THE NUMBER OF RENTAL VACANCIES IN THE METROPOLITAN AREA HAS DOUBLED IN SIX MONTHS TO 4066 AT THE END OF JUNE, ACCORDING TO REIWA. THE LIFT IN LISTINGS HAS PUSHED THE VACANCY RATE TO 3.2 PER CENT AFTER HOVERING BETWEEN 1.8-1.9 PER CENT IN 2012.
A vacancy rate in Perth of 3.2 per cent is generally considered the long-term supply and demand equilibrium for Perth. But, nonetheless, the significant increase in supply of rental stock has and will continue to restrict upward pressure on rents that were growing in excess of 10 per cent in 2012.
The inevitable easing of the Perth rental market is the outcome of three main factors.
Firstly, record first home buyer levels. More than 34 per cent, or 5,400, more first home buyers have applied for the FHOG over the last year compared to 12 months ago, and many of these FHBs would be leaving the Perth rental market.
Secondly, housing investment in WA has improved after reaching lows in 2011. Over the past 12 months, housing investment finance has increased 14.2 per cent, in WA, which represents an increase in sales of approximately 2,500-3,000 properties.

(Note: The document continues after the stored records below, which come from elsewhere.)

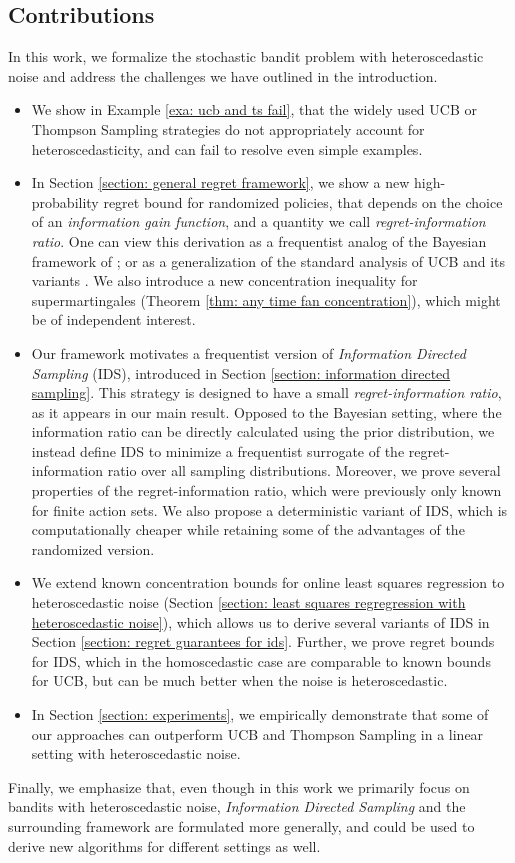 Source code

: \subsection{Contributions}
 In this work, we formalize the stochastic bandit problem with heteroscedastic noise and address the challenges we have outlined in the introduction.
\begin{itemize}
	\item We show in Example \ref{exa: ucb and ts fail}, that the widely used UCB or Thompson Sampling strategies do not appropriately account for heteroscedasticity, and can fail to resolve even simple examples. 
	\item In Section \ref{section: general regret framework}, we show a new high-probability regret bound for randomized policies, that depends on the choice of an \emph{information gain function}, and a quantity we call \emph{regret-information ratio}. One can view this derivation as a frequentist analog of the Bayesian framework of \cite{RussoLearningOptimizeInformationDirected2014}; or as a generalization of the standard analysis of UCB and its variants \cite[]{Abbasi-YadkoriImprovedAlgorithmsLinear2011, SrinivasGaussianProcessOptimization2010}. We also introduce a new concentration inequality for supermartingales (Theorem \ref{thm: any time fan concentration}), which might be of independent interest. 
	\item Our framework motivates a frequentist version of \emph{Information Directed Sampling} (IDS), introduced in Section \ref{section: information directed sampling}. This strategy is designed to have a small \emph{regret-information ratio}, as it appears in our main result. Opposed to the Bayesian setting, where the information ratio can be directly calculated using the prior distribution, we instead define IDS to minimize a frequentist surrogate of the regret-information ratio over all sampling distributions. Moreover, we prove several properties of the regret-information ratio, which were previously only known for finite action sets. We also propose a deterministic variant of IDS, which is computationally cheaper while retaining some of the advantages of the randomized version.
	\item We extend known concentration bounds for online least squares regression \citep{Abbasi-YadkoriOnlinelearninglinearly2012} to heteroscedastic noise (Section \ref{section: least squares regregression with heteroscedastic noise}), which allows us to derive several variants of IDS in Section \ref{section: regret guarantees for ids}. Further, we prove regret bounds for IDS, which in the homoscedastic case are comparable to known bounds for UCB, but can be much better when the noise is heteroscedastic.
\item In Section \ref{section: experiments}, we empirically demonstrate that some of our approaches can outperform UCB and Thompson Sampling in a linear setting with heteroscedastic noise.
\end{itemize}
Finally, we emphasize that, even though in this work we primarily focus on bandits with heteroscedastic noise, \emph{Information Directed Sampling} and the surrounding framework are formulated more generally, and could be used to derive new algorithms for different settings as well.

Thirdly, easing demand for labour in the state driven by the prospect of large declines in resource-related construction work is leading to higher unemployment and declining levels of immigration. The WA unemployment rate has trended up from a low of 3.7 per cent in May last year to 5.1 per cent, which equates to 20,000 more unemployed in the state. And the latest population estimates showed that 2,500 less migrants entered WA in the December quarter compared to the average of the previous three quarters.

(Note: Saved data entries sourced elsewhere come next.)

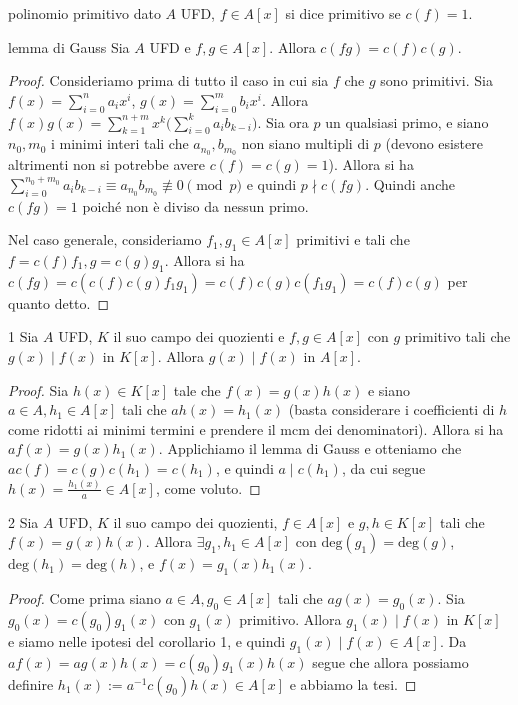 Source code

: \begin{definition}{polinomio primitivo}
    dato $A$ UFD, $f  \in A[x]$ si dice primitivo se $c(f) = 1$.
\end{definition}
\begin{theorem}{lemma di Gauss}
    Sia $A$ UFD e $f,g \in A[x]$. Allora $c(fg) = c(f)c(g)$.
\end{theorem}
\begin{proof}
    Consideriamo prima di tutto il caso in cui sia $f$ che $g$ sono primitivi. Sia $f(x) = \sum_{i=0}^n a_i x^i$, $g(x) = \sum_{i=0}^m b_ix^i$. Allora $f(x)g(x) = \sum_{k=1}^{n+m} x^k\big( \sum_{i = 0}^k a_ib_{k-i} \big)$. Sia ora $p$ un qualsiasi primo, e siano $n_0,m_0$ i minimi interi tali che $a_{n_0}, b_{m_0}$ non siano multipli di $p$ (devono esistere altrimenti non si potrebbe avere $c(f)= c(g) = 1$). Allora si ha $\sum_{i = 0}^{n_0+m_0} a_ib_{k-i} \equiv a_{n_0}b_{m_0} \not \equiv 0 \pmod{p}$ e quindi $p \nmid c(fg)$. Quindi anche $c(fg)=1$ poiché non è diviso da nessun primo.
    
    Nel caso generale, consideriamo $f_1, g_1 \in A[x]$ primitivi e tali che $f = c(f)f_1, g = c(g)g_1$. Allora si ha $c(fg) = c(c(f)c(g)f_1g_1) = c(f)c(g)c(f_1g_1) = c(f)c(g)$ per quanto detto.
\end{proof}
\begin{corollary}{1}
    Sia $A$ UFD, $K$ il suo campo dei quozienti e $f,g \in A[x]$ con $g$ primitivo tali che $g(x) \mid f(x)$ in $K[x]$. Allora $g(x) \mid f(x)$ in $A[x]$.
\end{corollary}
\begin{proof}
    Sia $h(x) \in K[x]$ tale che $f(x) = g(x)h(x)$ e siano $a \in A, h_1 \in A[x]$ tali che $ah(x) = h_1(x)$ (basta considerare i coefficienti di $h$ come ridotti ai minimi termini e prendere il mcm dei denominatori). Allora si ha $af(x) = g(x)h_1(x)$. Applichiamo il lemma di Gauss e otteniamo che $ac(f) = c(g)c(h_1) = c(h_1)$, e quindi $a \mid c(h_1)$, da cui segue $h(x) = \frac{h_1(x)}{a} \in A[x]$, come voluto.
\end{proof}
\begin{corollary}{2}
    Sia $A$ UFD, $K$ il suo campo dei quozienti, $f \in A[x]$ e $g,h \in K[x]$ tali che $f(x) = g(x)h(x)$. Allora $\exists g_1, h_1 \in A[x]$ con $\text{deg}(g_1) = \text{deg}(g)$, $\text{deg}(h_1) = \text{deg}(h)$, e $f(x) = g_1(x)h_1(x)$.
\end{corollary}
\begin{proof}
    Come prima siano $a\in A, g_0 \in A[x]$ tali che $ag(x) = g_0(x)$. Sia $g_0(x) = c(g_0)g_1(x)$ con $g_1(x)$ primitivo. Allora $g_1(x) \mid f(x)$  in $K[x]$ e siamo nelle ipotesi del corollario 1, e quindi $g_1(x) \mid f(x) \in A[x]$. Da $af(x) = ag(x)h(x) = c(g_0)g_1(x)h(x)$ segue che allora possiamo definire $h_1(x) := a^{-1}c(g_0)h(x) \in A[x]$ e abbiamo la tesi.
\end{proof}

Perth rents in historical perspective
The median rent in Perth increased 166 per cent over the last ten years from $180 to $480, which is significantly greater than inflation (34 per cent) and wage growth (52 per cent), but on par with the rise in the median Perth house price over the same period.

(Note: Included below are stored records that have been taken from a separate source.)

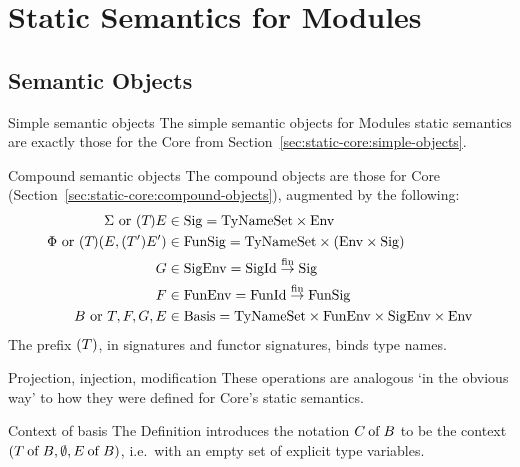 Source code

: \chapter{Static Semantics for Modules}\label{ch:static-modules}

\section{Semantic Objects}\label{sec:static-modules:compound-objects}

\begin{clause}{Simple semantic objects}
The simple semantic objects for Modules static semantics are exactly
those for the Core from Section~\ref{sec:static-core:simple-objects}.
\end{clause}

\begin{definition}{Compound semantic objects}\label{defn:static-modules:compound-objects}
The compound objects are those for Core (Section~\ref{sec:static-core:compound-objects}),
augmented by the following:
\begin{align*}
\Sigma\ {\rm or}\ (T_{})E_{}
                & \in    {\rm Sig} =  {\rm TyNameSet}\times{\rm Env} \\
\Phi\ {\rm or}\ (T_{})(E_{},(T_{}')E_{}')
                & \in    {\rm FunSig} = {\rm TyNameSet}\times
                                         ({\rm Env}\times{\rm Sig})\\
G              & \in    {\rm SigEnv}        =       {\rm SigId}\stackrel{{\rm fin}}{\to}{\rm Sig} \\
F              & \in    {\rm FunEnv}        =       {\rm FunId}\stackrel{{\rm fin}}{\to}{\rm FunSig} \\
B\ {\rm or}\ T,F,G,E
                & \in    {\rm Basis} = {\rm TyNameSet}\times
                                              {\rm FunEnv}\times{\rm SigEnv}\times{\rm Env}
\end{align*}
The 
prefix $(T)$, in signatures and functor signatures, binds  type names.
\end{definition}

\begin{clause}{Projection, injection, modification}
These operations are analogous `in the obvious way' to how they were
defined for Core's static semantics.
\end{clause}

\begin{definition}{Context of basis}
The Definition introduces the notation $C \mathbin{\rm of} B$ to be the context
$(T \mathbin{\rm of} B,\emptyset,E \mathbin{\rm of} B)$, i.e.~with an empty set of
explicit type variables.
\end{definition}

Rental market to ease throughout 2013
We expect demand for rentals to ease throughout the second half of 2013. Western Australians continue to take advantage of low interest rates and become home owners and immigration levels are likely to continue to decline. Reduced rental demand will put further downward pressure on rents and yields and discourage a number of potential investors, especially those that are not sanguine about capital growth.
Confidence in property overall should not be impacted greatly, with sales volumes to continue to climb throughout the year, but unlike the cyclical upswing in the middle of last decade, investors will not be a key driver of activity in Perth.